■ **EXERCISE INSTRUCTIONS**: Tell how many lines below include the word "develop". Only the number should appear.

■ **INFORMATION SHOWN**:
_____

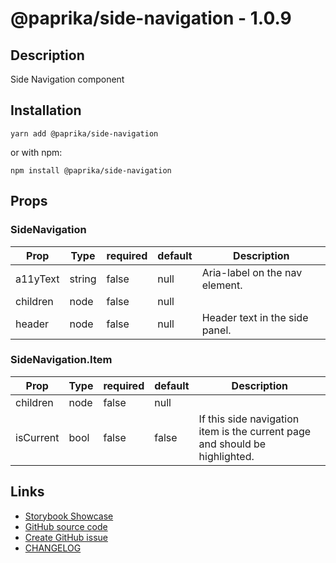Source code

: <!-- start: Autogenerated - do not modify -->

# @paprika/side-navigation - 1.0.9

## Description

Side Navigation component

## Installation

```
yarn add @paprika/side-navigation
```

or with npm:

```
npm install @paprika/side-navigation
```

## Props

### SideNavigation

| Prop     | Type   | required | default | Description                    |
| -------- | ------ | -------- | ------- | ------------------------------ |
| a11yText | string | false    | null    | Aria-label on the nav element. |
| children | node   | false    | null    |                                |
| header   | node   | false    | null    | Header text in the side panel. |

### SideNavigation.Item

| Prop      | Type | required | default | Description                                                                 |
| --------- | ---- | -------- | ------- | --------------------------------------------------------------------------- |
| children  | node | false    | null    |                                                                             |
| isCurrent | bool | false    | false   | If this side navigation item is the current page and should be highlighted. |

<!-- end: Autogenerated - do not modify -->
<!-- content -->

<!-- eoContent -->

## Links

- [Storybook Showcase](https://paprika.highbond.com/?path=/story/navigation-sidenavigation--showcase)
- [GitHub source code](https://github.com/acl-services/paprika/tree/master/packages/SideNavigation/src)
- [Create GitHub issue](https://github.com/acl-services/paprika/issues/new?label=[]&title=@paprika/side-navigation%20[help]:%20your%20short%20description&body=%0A%23%20Help%20wanted%0A%0A%23%23%20Please%20write%20your%20question.%0A*A%20clear%20and%20concise%20description%20of%20what%20the%20question%20is*%0A%0A%23%23%20Additional%20context%0A*Add%20any%20other%20context%20or%20screenshots%20about%20your%20question%20here.*%0A)
- [CHANGELOG](https://github.com/acl-services/paprika/tree/master/packages/SideNavigation/CHANGELOG.md)
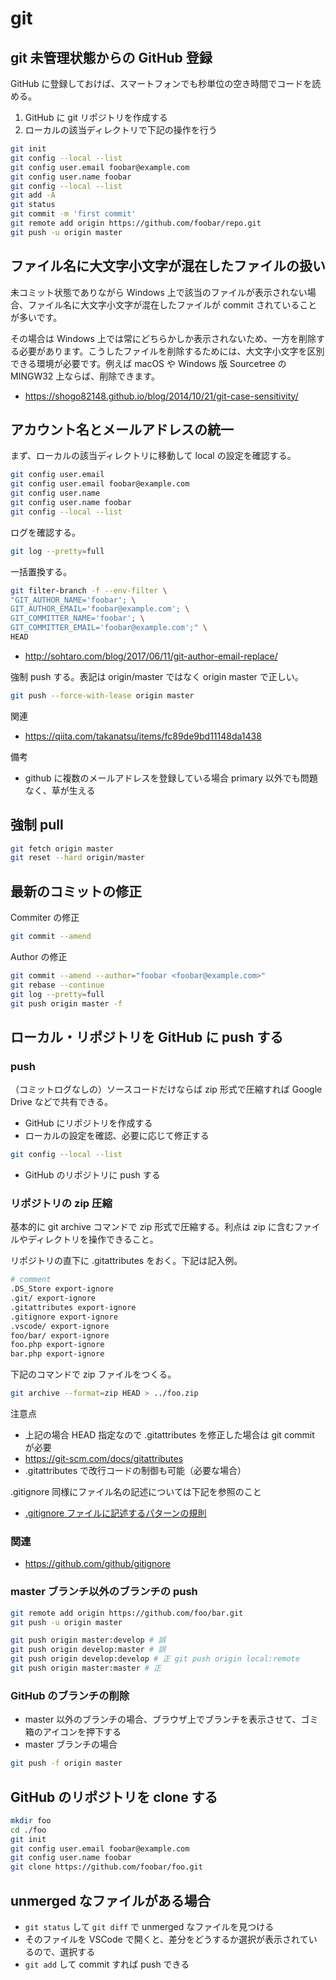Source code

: # git

## git 未管理状態からの GitHub 登録

GitHub に登録しておけば、スマートフォンでも秒単位の空き時間でコードを読める。

1. GitHub に git リポジトリを作成する
1. ローカルの該当ディレクトリで下記の操作を行う

```bash
git init
git config --local --list
git config user.email foobar@example.com
git config user.name foobar
git config --local --list
git add -A
git status
git commit -m 'first commit'
git remote add origin https://github.com/foobar/repo.git
git push -u origin master
```

## ファイル名に大文字小文字が混在したファイルの扱い

未コミット状態でありながら Windows 上で該当のファイルが表示されない場合、ファイル名に大文字小文字が混在したファイルが commit されていることが多いです。

その場合は Windows 上では常にどちらかしか表示されないため、一方を削除する必要があります。こうしたファイルを削除するためには、大文字小文字を区別できる環境が必要です。例えば macOS や Windows 版 Sourcetree の MINGW32 上ならば、削除できます。

- <https://shogo82148.github.io/blog/2014/10/21/git-case-sensitivity/>

## アカウント名とメールアドレスの統一

まず、ローカルの該当ディレクトリに移動して local の設定を確認する。

```bash
git config user.email
git config user.email foobar@example.com
git config user.name
git config user.name foobar
git config --local --list
```

ログを確認する。

```bash
git log --pretty=full
```

一括置換する。

```bash
git filter-branch -f --env-filter \
"GIT_AUTHOR_NAME='foobar'; \
GIT_AUTHOR_EMAIL='foobar@example.com'; \
GIT_COMMITTER_NAME='foobar'; \
GIT_COMMITTER_EMAIL='foobar@example.com';" \
HEAD
```

- <http://sohtaro.com/blog/2017/06/11/git-author-email-replace/>

強制 push する。表記は origin/master ではなく origin master で正しい。

```bash
git push --force-with-lease origin master
```

関連

- <https://qiita.com/takanatsu/items/fc89de9bd11148da1438>

備考

- github に複数のメールアドレスを登録している場合 primary 以外でも問題なく、草が生える

## 強制 pull

```bash
git fetch origin master
git reset --hard origin/master
```

## 最新のコミットの修正

Commiter の修正

```bash
git commit --amend
```

Author の修正

```bash
git commit --amend --author="foobar <foobar@example.com>"
git rebase --continue
git log --pretty=full
git push origin master -f
```

## ローカル・リポジトリを GitHub に push する

### push

（コミットログなしの）ソースコードだけならば zip 形式で圧縮すれば Google Drive などで共有できる。

- GitHub にリポジトリを作成する
- ローカルの設定を確認、必要に応じて修正する

```bash
git config --local --list
```

- GitHub のリポジトリに push する

### リポジトリの zip 圧縮

基本的に git archive コマンドで zip 形式で圧縮する。利点は zip に含むファイルやディレクトリを操作できること。

リポジトリの直下に .gitattributes をおく。下記は記入例。

```bash
# comment
.DS_Store export-ignore
.git/ export-ignore
.gitattributes export-ignore
.gitignore export-ignore
.vscode/ export-ignore
foo/bar/ export-ignore
foo.php export-ignore
bar.php export-ignore
```

下記のコマンドで zip ファイルをつくる。

```bash
git archive --format=zip HEAD > ../foo.zip
```

注意点

- 上記の場合 HEAD 指定なので .gitattributes を修正した場合は git commit が必要
- <https://git-scm.com/docs/gitattributes>
- .gitattributes で改行コードの制御も可能（必要な場合）

.gitignore 同様にファイル名の記述については下記を参照のこと

- [.gitignore ファイルに記述するパターンの規則](https://git-scm.com/book/ja/v2/Git-%E3%81%AE%E5%9F%BA%E6%9C%AC-%E5%A4%89%E6%9B%B4%E5%86%85%E5%AE%B9%E3%81%AE%E3%83%AA%E3%83%9D%E3%82%B8%E3%83%88%E3%83%AA%E3%81%B8%E3%81%AE%E8%A8%98%E9%8C%B2#r_ignoring)

### 関連

- <https://github.com/github/gitignore>

### master ブランチ以外のブランチの push

```bash
git remote add origin https://github.com/foo/bar.git
git push -u origin master

git push origin master:develop # 誤
git push origin develop:master # 誤
git push origin develop:develop # 正 git push origin local:remote
git push origin master:master # 正
```

### GitHub のブランチの削除

- master 以外のブランチの場合、ブラウザ上でブランチを表示させて、ゴミ箱のアイコンを押下する
- master ブランチの場合

```bash
git push -f origin master
```

## GitHub のリポジトリを clone する

```bash
mkdir foo
cd ./foo
git init
git config user.email foobar@example.com
git config user.name foobar
git clone https://github.com/foobar/foo.git
```

## unmerged なファイルがある場合

- `git status` して `git diff` で unmerged なファイルを見つける
- そのファイルを VSCode で開くと、差分をどうするか選択が表示されているので、選択する
- `git add` して commit すれば push できる
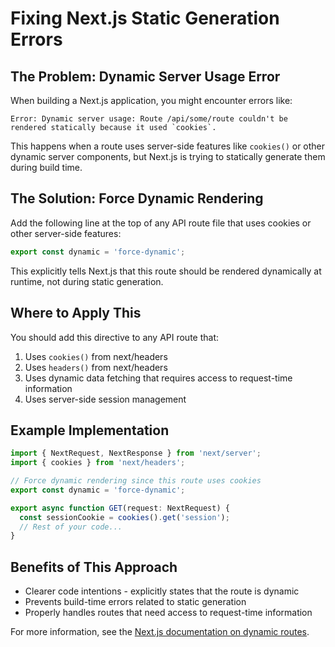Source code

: # Fixing Next.js Static Generation Errors

## The Problem: Dynamic Server Usage Error

When building a Next.js application, you might encounter errors like:

```
Error: Dynamic server usage: Route /api/some/route couldn't be rendered statically because it used `cookies`.
```

This happens when a route uses server-side features like `cookies()` or other dynamic server components, but Next.js is trying to statically generate them during build time.

## The Solution: Force Dynamic Rendering

Add the following line at the top of any API route file that uses cookies or other server-side features:

```typescript
export const dynamic = 'force-dynamic';
```

This explicitly tells Next.js that this route should be rendered dynamically at runtime, not during static generation.

## Where to Apply This

You should add this directive to any API route that:

1. Uses `cookies()` from next/headers
2. Uses `headers()` from next/headers
3. Uses dynamic data fetching that requires access to request-time information
4. Uses server-side session management

## Example Implementation

```typescript
import { NextRequest, NextResponse } from 'next/server';
import { cookies } from 'next/headers'; 

// Force dynamic rendering since this route uses cookies
export const dynamic = 'force-dynamic';

export async function GET(request: NextRequest) {
  const sessionCookie = cookies().get('session');
  // Rest of your code...
}
```

## Benefits of This Approach

- Clearer code intentions - explicitly states that the route is dynamic
- Prevents build-time errors related to static generation
- Properly handles routes that need access to request-time information

For more information, see the [Next.js documentation on dynamic routes](https://nextjs.org/docs/app/building-your-application/rendering/static-and-dynamic-rendering).
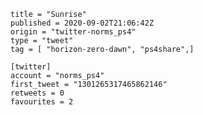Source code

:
 ```
title = "Sunrise"
published = 2020-09-02T21:06:42Z
origin = "twitter-norms_ps4"
type = "tweet"
tag = [ "horizon-zero-dawn", "ps4share",]

[twitter]
account = "norms_ps4"
first_tweet = "1301265317465862146"
retweets = 0
favourites = 2
```

<p class='image'><img src='https://mnf.m17s.net/2020/09/02/Eg8F6EHXcAI0b8d.jpg' alt=''></p>

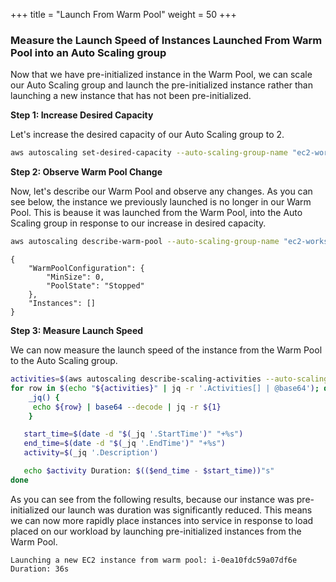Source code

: +++
title = "Launch From Warm Pool"
weight = 50
+++

### Measure the Launch Speed of Instances Launched From Warm Pool into an Auto Scaling group

Now that we have pre-initialized instance in the Warm Pool, we can scale our Auto Scaling group and launch the pre-initialized instance rather than launching a new instance that has not been pre-initialized.

**Step 1: Increase Desired Capacity**

Let's increase the desired capacity of our Auto Scaling group to 2.

```bash
aws autoscaling set-desired-capacity --auto-scaling-group-name "ec2-workshop-asg" --desired-capacity 2
```

**Step 2: Observe Warm Pool Change**

Now, let's describe our Warm Pool and observe any changes. As you can see below, the instance we previously launched is no longer in our Warm Pool. This is beause it was launched from the Warm Pool, into the Auto Scaling group in response to our increase in desired capacity.

```bash
aws autoscaling describe-warm-pool --auto-scaling-group-name "ec2-workshop-asg"
```

```
{
    "WarmPoolConfiguration": {
        "MinSize": 0,
        "PoolState": "Stopped"
    },
    "Instances": []
}
```

**Step 3: Measure Launch Speed**

We can now measure the launch speed of the instance from the Warm Pool to the Auto Scaling group.

```bash
activities=$(aws autoscaling describe-scaling-activities --auto-scaling-group-name "ec2-workshop-asg")
for row in $(echo "${activities}" | jq -r '.Activities[] | @base64'); do
    _jq() {
     echo ${row} | base64 --decode | jq -r ${1}
    }

   start_time=$(date -d "$(_jq '.StartTime')" "+%s")
   end_time=$(date -d "$(_jq '.EndTime')" "+%s")
   activity=$(_jq '.Description')

   echo $activity Duration: $(($end_time - $start_time))"s"
done
```

As you can see from the following results, because our instance was pre-initialized our launch was duration was significantly reduced. This means we can now more rapidly place instances into service in response to load placed on our workload by launching pre-initialized instances from the Warm Pool.

```
Launching a new EC2 instance from warm pool: i-0ea10fdc59a07df6e Duration: 36s
```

_____

■ **TASK RESPONSE**: 3